### Given records
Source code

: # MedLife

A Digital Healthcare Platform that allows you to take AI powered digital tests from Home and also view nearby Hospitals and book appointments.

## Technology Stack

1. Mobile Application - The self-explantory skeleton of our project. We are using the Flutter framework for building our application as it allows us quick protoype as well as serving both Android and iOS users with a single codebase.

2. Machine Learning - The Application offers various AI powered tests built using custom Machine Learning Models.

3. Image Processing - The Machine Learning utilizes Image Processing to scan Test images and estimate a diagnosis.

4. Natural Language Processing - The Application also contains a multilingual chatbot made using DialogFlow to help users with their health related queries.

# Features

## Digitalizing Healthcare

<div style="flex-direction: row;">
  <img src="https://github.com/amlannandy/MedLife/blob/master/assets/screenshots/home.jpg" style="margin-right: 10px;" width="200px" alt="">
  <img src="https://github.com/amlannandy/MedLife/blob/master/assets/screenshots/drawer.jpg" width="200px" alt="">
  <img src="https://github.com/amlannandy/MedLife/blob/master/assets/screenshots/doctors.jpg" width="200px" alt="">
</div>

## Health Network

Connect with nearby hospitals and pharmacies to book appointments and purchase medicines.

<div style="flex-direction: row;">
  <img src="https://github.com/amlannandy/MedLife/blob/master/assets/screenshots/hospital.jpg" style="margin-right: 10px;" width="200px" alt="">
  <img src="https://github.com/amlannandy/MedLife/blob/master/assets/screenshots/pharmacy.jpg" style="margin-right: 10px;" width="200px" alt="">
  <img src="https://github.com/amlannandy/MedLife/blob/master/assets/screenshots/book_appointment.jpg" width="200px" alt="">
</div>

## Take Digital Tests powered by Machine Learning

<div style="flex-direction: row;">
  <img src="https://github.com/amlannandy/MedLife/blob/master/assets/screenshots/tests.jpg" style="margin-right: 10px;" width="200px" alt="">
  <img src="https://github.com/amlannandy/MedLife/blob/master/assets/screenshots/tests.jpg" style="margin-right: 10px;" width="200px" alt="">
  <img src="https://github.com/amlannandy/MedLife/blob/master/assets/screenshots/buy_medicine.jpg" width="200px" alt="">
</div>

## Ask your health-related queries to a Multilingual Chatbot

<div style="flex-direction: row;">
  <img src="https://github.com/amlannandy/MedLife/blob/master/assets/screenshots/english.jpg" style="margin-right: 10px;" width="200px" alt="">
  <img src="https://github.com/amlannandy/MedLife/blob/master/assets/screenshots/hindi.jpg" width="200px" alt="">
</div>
######
### Given records
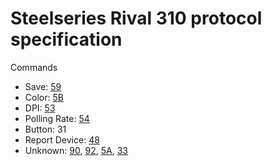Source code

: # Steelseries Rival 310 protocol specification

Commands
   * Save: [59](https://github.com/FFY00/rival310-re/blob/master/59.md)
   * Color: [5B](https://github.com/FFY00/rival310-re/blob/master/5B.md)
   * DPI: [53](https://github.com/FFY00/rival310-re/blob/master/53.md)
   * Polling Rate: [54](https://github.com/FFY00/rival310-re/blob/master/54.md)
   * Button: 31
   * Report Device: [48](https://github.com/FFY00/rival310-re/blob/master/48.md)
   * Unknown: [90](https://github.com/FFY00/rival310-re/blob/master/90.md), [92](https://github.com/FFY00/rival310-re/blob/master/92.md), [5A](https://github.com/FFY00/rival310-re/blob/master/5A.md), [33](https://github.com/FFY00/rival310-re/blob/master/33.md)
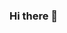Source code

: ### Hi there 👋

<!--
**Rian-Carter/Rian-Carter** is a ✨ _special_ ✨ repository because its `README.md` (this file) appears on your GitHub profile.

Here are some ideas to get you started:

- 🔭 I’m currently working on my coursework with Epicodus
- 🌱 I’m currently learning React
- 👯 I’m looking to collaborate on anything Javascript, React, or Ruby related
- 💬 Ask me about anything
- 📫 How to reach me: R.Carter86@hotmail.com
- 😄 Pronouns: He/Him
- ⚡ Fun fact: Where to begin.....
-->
######
Task requirements: Give back, exactly as written, the stretch from the line with "## Digitalizing Healthcare" through the line with "Connect with nearby", and no other lines from the records above.

Answer for the task:
## Digitalizing Healthcare

<div style="flex-direction: row;">
  <img src="https://github.com/amlannandy/MedLife/blob/master/assets/screenshots/home.jpg" style="margin-right: 10px;" width="200px" alt="">
  <img src="https://github.com/amlannandy/MedLife/blob/master/assets/screenshots/drawer.jpg" width="200px" alt="">
  <img src="https://github.com/amlannandy/MedLife/blob/master/assets/screenshots/doctors.jpg" width="200px" alt="">
</div>

## Health Network

Connect with nearby hospitals and pharmacies to book appointments and purchase medicines.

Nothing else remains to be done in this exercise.